_Instructions for the task_
Below are the records. List every line holding the word "匿名さん".

_Exercise materials_
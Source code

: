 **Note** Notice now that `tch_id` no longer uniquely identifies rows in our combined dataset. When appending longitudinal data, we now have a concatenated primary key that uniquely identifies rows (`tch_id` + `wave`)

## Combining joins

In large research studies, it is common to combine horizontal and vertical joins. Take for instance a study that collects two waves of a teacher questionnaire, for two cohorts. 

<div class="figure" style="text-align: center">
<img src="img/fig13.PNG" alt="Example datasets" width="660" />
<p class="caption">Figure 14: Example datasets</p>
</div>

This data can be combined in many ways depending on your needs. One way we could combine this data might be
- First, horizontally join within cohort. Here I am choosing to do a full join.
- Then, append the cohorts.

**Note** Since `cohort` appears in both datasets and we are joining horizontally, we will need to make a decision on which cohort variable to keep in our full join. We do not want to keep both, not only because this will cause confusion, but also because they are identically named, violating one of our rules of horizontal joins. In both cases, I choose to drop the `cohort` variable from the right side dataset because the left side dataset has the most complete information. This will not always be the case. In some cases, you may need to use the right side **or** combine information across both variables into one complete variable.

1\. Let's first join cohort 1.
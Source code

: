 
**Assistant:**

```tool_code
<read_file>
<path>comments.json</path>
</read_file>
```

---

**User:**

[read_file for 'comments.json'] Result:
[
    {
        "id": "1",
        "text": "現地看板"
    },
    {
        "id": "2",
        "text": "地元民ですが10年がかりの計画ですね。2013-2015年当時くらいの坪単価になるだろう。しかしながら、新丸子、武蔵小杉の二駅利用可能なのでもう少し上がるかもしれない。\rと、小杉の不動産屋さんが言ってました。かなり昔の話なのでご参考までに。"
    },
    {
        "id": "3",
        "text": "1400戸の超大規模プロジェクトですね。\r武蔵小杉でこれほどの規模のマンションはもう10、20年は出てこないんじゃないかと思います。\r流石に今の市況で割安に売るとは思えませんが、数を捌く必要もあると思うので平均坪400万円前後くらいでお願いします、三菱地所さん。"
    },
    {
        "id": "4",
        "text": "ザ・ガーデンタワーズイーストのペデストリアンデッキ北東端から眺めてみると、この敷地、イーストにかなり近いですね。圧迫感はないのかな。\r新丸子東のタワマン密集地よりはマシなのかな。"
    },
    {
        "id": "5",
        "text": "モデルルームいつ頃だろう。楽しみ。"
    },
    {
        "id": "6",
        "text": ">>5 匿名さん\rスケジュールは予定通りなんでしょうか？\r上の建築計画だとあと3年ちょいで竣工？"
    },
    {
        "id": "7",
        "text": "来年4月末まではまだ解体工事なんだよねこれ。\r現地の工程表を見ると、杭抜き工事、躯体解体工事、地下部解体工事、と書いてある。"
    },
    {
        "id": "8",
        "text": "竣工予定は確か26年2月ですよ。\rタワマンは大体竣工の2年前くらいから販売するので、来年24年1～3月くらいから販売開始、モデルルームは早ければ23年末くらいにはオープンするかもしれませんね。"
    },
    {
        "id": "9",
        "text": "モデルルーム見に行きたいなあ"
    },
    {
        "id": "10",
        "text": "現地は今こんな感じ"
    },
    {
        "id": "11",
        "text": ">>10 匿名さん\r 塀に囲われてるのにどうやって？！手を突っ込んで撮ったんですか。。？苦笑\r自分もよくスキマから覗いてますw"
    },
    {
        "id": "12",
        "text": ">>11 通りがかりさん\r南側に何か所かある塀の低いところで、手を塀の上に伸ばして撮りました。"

_Solution for this task_
        "text": ">>5 匿名さん\rスケジュールは予定通りなんでしょうか？\r上の建築計画だとあと3年ちょいで竣工？"
        "text": ">>10 匿名さん\r 塀に囲われてるのにどうやって？！手を突っ込んで撮ったんですか。。？苦笑\r自分もよくスキマから覗いてますw"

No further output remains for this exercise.